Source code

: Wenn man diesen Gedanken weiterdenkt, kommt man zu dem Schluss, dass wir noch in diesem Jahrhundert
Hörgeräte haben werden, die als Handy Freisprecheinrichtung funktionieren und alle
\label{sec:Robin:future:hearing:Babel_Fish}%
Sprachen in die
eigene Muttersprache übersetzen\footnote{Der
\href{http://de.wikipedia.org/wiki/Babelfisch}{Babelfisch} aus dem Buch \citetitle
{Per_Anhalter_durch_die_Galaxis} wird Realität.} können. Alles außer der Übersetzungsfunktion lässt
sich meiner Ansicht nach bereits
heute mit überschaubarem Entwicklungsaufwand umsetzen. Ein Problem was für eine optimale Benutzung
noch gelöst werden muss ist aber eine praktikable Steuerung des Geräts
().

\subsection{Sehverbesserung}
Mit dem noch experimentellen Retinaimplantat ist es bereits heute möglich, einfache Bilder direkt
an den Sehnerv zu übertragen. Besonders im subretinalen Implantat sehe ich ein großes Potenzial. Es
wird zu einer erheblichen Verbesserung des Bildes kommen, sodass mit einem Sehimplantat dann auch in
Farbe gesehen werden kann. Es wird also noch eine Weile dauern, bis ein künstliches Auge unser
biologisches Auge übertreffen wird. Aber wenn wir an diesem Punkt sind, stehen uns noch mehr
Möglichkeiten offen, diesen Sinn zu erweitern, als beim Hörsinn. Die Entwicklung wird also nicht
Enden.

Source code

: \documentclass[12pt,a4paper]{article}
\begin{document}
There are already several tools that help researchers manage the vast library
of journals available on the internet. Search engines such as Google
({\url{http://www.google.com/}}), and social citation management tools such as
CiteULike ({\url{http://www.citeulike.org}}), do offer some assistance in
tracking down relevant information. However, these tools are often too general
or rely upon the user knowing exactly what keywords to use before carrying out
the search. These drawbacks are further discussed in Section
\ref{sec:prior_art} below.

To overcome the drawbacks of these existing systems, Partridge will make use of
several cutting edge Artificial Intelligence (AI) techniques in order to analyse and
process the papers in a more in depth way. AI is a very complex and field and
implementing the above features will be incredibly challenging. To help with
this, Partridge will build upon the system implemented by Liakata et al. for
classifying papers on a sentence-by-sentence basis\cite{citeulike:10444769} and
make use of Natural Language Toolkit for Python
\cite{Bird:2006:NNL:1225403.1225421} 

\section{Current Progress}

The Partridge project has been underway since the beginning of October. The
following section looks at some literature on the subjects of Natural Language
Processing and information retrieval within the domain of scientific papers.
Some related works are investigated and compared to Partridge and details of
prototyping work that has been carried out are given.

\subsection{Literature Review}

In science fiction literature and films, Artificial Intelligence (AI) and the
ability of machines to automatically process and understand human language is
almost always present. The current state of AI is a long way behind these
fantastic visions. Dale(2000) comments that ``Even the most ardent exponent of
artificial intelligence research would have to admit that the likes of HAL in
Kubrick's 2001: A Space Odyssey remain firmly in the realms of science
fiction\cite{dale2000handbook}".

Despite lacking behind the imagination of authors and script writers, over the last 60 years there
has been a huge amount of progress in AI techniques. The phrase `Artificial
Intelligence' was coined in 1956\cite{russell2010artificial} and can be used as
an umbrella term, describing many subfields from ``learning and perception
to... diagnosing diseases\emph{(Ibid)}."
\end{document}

+ + + + +

Exactly as written, output all of the entries.

Source code

: Wenn man diesen Gedanken weiterdenkt, kommt man zu dem Schluss, dass wir noch in diesem Jahrhundert
Hörgeräte haben werden, die als Handy Freisprecheinrichtung funktionieren und alle
\label{sec:Robin:future:hearing:Babel_Fish}%
Sprachen in die
eigene Muttersprache übersetzen\footnote{Der
\href{http://de.wikipedia.org/wiki/Babelfisch}{Babelfisch} aus dem Buch \citetitle
{Per_Anhalter_durch_die_Galaxis} wird Realität.} können. Alles außer der Übersetzungsfunktion lässt
sich meiner Ansicht nach bereits
heute mit überschaubarem Entwicklungsaufwand umsetzen. Ein Problem was für eine optimale Benutzung
noch gelöst werden muss ist aber eine praktikable Steuerung des Geräts
().

\subsection{Sehverbesserung}
Mit dem noch experimentellen Retinaimplantat ist es bereits heute möglich, einfache Bilder direkt
an den Sehnerv zu übertragen. Besonders im subretinalen Implantat sehe ich ein großes Potenzial. Es
wird zu einer erheblichen Verbesserung des Bildes kommen, sodass mit einem Sehimplantat dann auch in
Farbe gesehen werden kann. Es wird also noch eine Weile dauern, bis ein künstliches Auge unser
biologisches Auge übertreffen wird. Aber wenn wir an diesem Punkt sind, stehen uns noch mehr
Möglichkeiten offen, diesen Sinn zu erweitern, als beim Hörsinn. Die Entwicklung wird also nicht
Enden.

Source code

: \documentclass[12pt,a4paper]{article}
\begin{document}
There are already several tools that help researchers manage the vast library
of journals available on the internet. Search engines such as Google
({\url{http://www.google.com/}}), and social citation management tools such as
CiteULike ({\url{http://www.citeulike.org}}), do offer some assistance in
tracking down relevant information. However, these tools are often too general
or rely upon the user knowing exactly what keywords to use before carrying out
the search. These drawbacks are further discussed in Section
\ref{sec:prior_art} below.

To overcome the drawbacks of these existing systems, Partridge will make use of
several cutting edge Artificial Intelligence (AI) techniques in order to analyse and
process the papers in a more in depth way. AI is a very complex and field and
implementing the above features will be incredibly challenging. To help with
this, Partridge will build upon the system implemented by Liakata et al. for
classifying papers on a sentence-by-sentence basis\cite{citeulike:10444769} and
make use of Natural Language Toolkit for Python
\cite{Bird:2006:NNL:1225403.1225421} 

\section{Current Progress}

The Partridge project has been underway since the beginning of October. The
following section looks at some literature on the subjects of Natural Language
Processing and information retrieval within the domain of scientific papers.
Some related works are investigated and compared to Partridge and details of
prototyping work that has been carried out are given.

\subsection{Literature Review}

In science fiction literature and films, Artificial Intelligence (AI) and the
ability of machines to automatically process and understand human language is
almost always present. The current state of AI is a long way behind these
fantastic visions. Dale(2000) comments that ``Even the most ardent exponent of
artificial intelligence research would have to admit that the likes of HAL in
Kubrick's 2001: A Space Odyssey remain firmly in the realms of science
fiction\cite{dale2000handbook}".

Despite lacking behind the imagination of authors and script writers, over the last 60 years there
has been a huge amount of progress in AI techniques. The phrase `Artificial
Intelligence' was coined in 1956\cite{russell2010artificial} and can be used as
an umbrella term, describing many subfields from ``learning and perception
to... diagnosing diseases\emph{(Ibid)}."
\end{document}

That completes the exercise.